Operation Perch (9-14 June 1944) was a British attempt to capture Caen with a pincers attack, launched after the city remained in German hands on D-Day. The battle included heavy fighting at Tilly-sur-Seulles and the famous tank battle at Villers-Bocage, and although the British failed to capture Caen, the operation did help pull the German armoured forces to the eastern end of the bridgehead.
There is some disagreement about the exact period covered by Operation Perch. The MOD’s own Drive on Caen¸ published as part of the 60th anniversary commemorations (and partly based on the British Official History) has it running from 9-14 June 1944. Other authors have included everything from 7 June onwards, or limit it to the offensive that began on 10 June.
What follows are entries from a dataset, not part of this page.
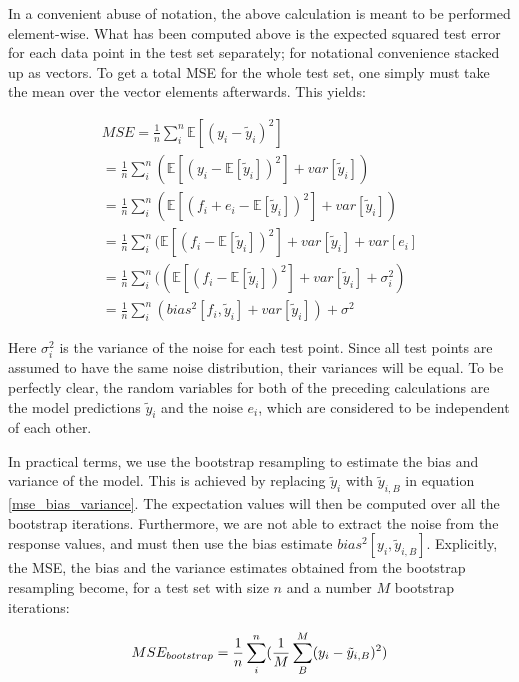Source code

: \documentclass[reprint, english, nofootinbib]{revtex4-2}
\begin{document}
In a convenient abuse of notation, the above calculation is meant to be performed element-wise. What has been computed above is the expected squared test error for each data point in the test set separately; for notational convenience stacked up as vectors. To get a total MSE for the whole test set, one simply must take the mean over the vector elements afterwards. This yields:

\begin{equation}
\label{mse_bias_variance}
\begin{split}
MSE = \frac{1}{n} \sum^{n}_{i} \mathbb{E} [(y_{i} - \tilde{y}_{i})^2]  \\
= \frac{1}{n} \sum^{n}_{i} (\mathbb{E}[(y_{i} - \mathbb{E}[\tilde{y}_{i}])^2]+var[\tilde{y}_{i}]) \\
= \frac{1}{n} \sum^{n}_{i} (\mathbb{E}[(f_{i} + e_{i} - \mathbb{E}[\tilde{y}_{i}])^2] + var[\tilde{y}_{i}]) \\
= \frac{1}{n} \sum^{n}_{i} (\mathbb{E}[(f_{i} - \mathbb{E}[\tilde{y}_{i}])^2] + var[\tilde{y}_{i}] + var[e_{i}] \\
= \frac{1}{n} \sum^{n}_{i} ((\mathbb{E}[(f_{i} - \mathbb{E}[\tilde{y}_{i}])^2] + var[\tilde{y}_{i}] + \sigma_{i}^2) \\
=  \frac{1}{n} \sum^{n}_{i} (bias^2[f_i,\tilde{y}_{i}] + var[\tilde{y}_{i}]) + \sigma^2
\end{split}
\end{equation}

Here $\sigma_{i}^2$ is the variance of the noise for each test point. Since all test points are assumed to have the same noise distribution, their variances will be equal.  To be perfectly clear, the random variables for both of the preceding calculations are the model predictions $\tilde{y}_{i}$ and the noise $e_{i}$, which are considered to be independent of each other.

In practical terms, we use the bootstrap resampling to estimate the bias and variance of the model. This is achieved by replacing $\tilde{y}_{i}$ with $\tilde{y}_{i,B}$ in equation \ref{mse_bias_variance}. The expectation values will then be computed over all the bootstrap iterations. Furthermore, we are not able to extract the noise from the response values, and must then use the bias estimate $bias^2[y_{i},\tilde{y}_{i,B}]$. Explicitly, the MSE, the bias and the variance estimates obtained from the bootstrap resampling become, for a test set with size $n$ and a number $M$ bootstrap iterations:

\begin{equation}
\label{bootstrap_mse}
MSE_{bootstrap} = \frac{1}{n} \sum^{n}_{i} (\frac{1}{M}\sum^{M}_{B} (y_{i} - \tilde{y}_{i,B})^2)  \\
\end{equation}
\end{document}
The battle involved an advance east of Caen by I Corps and an advance west of Caen by XXX Corps, starting on 10 June. East of the city the attack would be led by the 51st Highland Division, while west of the city the 7th Armoured Division would take the lead. In the original plan the 1st Airborne Division would drop into the gap between the two once they were close enough together to make this worthwhile, but that part of the plan was soon abandoned.
Both ran into heavy resistance. East of Caen the I Corps attack was held up by part of the German 86th Corps. There were also some doubts about the performance of the 51st Highland Division.
West of the city XXX Corps ran into elements of Panzer Lehr and the 12th SS Panzer Division (Hitlerjugend). They were soon dragged into heavy fighting around Tilly-sur-Seulles, twelve miles to the west of the centre of Caen. The British captured the village on 10 June, but were then forced out by a German counterattack. The fighting around Tilly continued on 11 June. However the attack on 10 June did force the Germans to abandon plans for a counterattack north of Caen, which was to have been carried out by parts of the 12th SS and 21st Panzer Divisions on the afternoon on 10 June.
The Allies were then presented with a rare chance for a comparatively easy breakthrough, when the Germans left a weakly defended gap in their lines at Caumont, ten miles to the south-west of Tilly. Intelligence about this gap reached Lt-General Bucknall, commander of XXX Corps, on 12 June. He ordered the 7th Armoured Divisions (the Desert Rats) to advance around the western flank of the German line at Tilly, then capture the high ground at Villers-Bocage. If all went well this attack would have outflanked the 12th SS and Panzer Lehr’s defensive positions.
On their right the American 1st Division was also going to push south into the gap, to support the British advance. The Americans reached the outskirts of Caumont late on 12 June, and cleared the town on 13 June.
The British were able to advance through this gap. On the night of 12-13 June the 7th Armoured pushed forward five miles to Livry. Early on 13 June the advance resumed, and a mixed force pushed on to Villers-Bocage. The 22nd Armoured Brigade occupied the village, but they were then attacked by a detachment of German tanks under the famous tank ace Michael Wittmann. Wittmann carried out a famous reconnaissance into Villers-Bocage in which he destroyed three of the four tanks from the HQ company of the leading British unit. His role in the rest of the battle is less clear, but Germans did destroy a sizable armoured column east of the town. However most of Wittmann’s Tigers were also knocked out, a loss that the Germans could barely afford. 13 June also saw the infantry from 2nd Panzer Division counterattack between Cahagnes in the west and Villers-Bocage in the east, almost reaching the Caumont to Villers-Bocage road.
The British attempted to push the 50th Division up to support the armour, but when this move failed, the tanks moved back from their most advanced positions around Villers-Bocage, and ended the day on high ground two miles to the north-west, with its right flank linking up with the Americans at Caumont. The decision to retreat was one of the more controversial of the campaign, and is sometimes given as a reason Caen didn’t fall earlier.
On 14 June the Germans attacked again, and the British armour had to retreat five miles to the area of Parfouru and L’Ecline (about a mile and a half to the north of Livry. However the 2nd Panzer Division attacks were then stopped by artillery fire, some of it directed from the high ground captured around Caumont. At the end of the fighting the British had pushed forward to a point just over six miles to the west/ south-west of Tilly, but the chance of turning the German lines had been lost. Caen, one of the initial Overlord objectives, would remain in German hands well into July.
The failure of Operation Perch forced Montgomery to take a different approach to the attack on Caen. The next major attack would be Operation Epsom, an attempt to outflank Caen to the west, preceded by Operation Martlet, an attack on the Rauray Spur, a ridge that dominated the Epsom battlefield. It also began to raise doubts about the ‘Desert divisions’, which had returned to Britain with an impressive reputation. Some observers began to suggest that the veterans were actually too careful. On their side some of the desert veterans understandably thought that it was other people’s turn to do some of the fighting.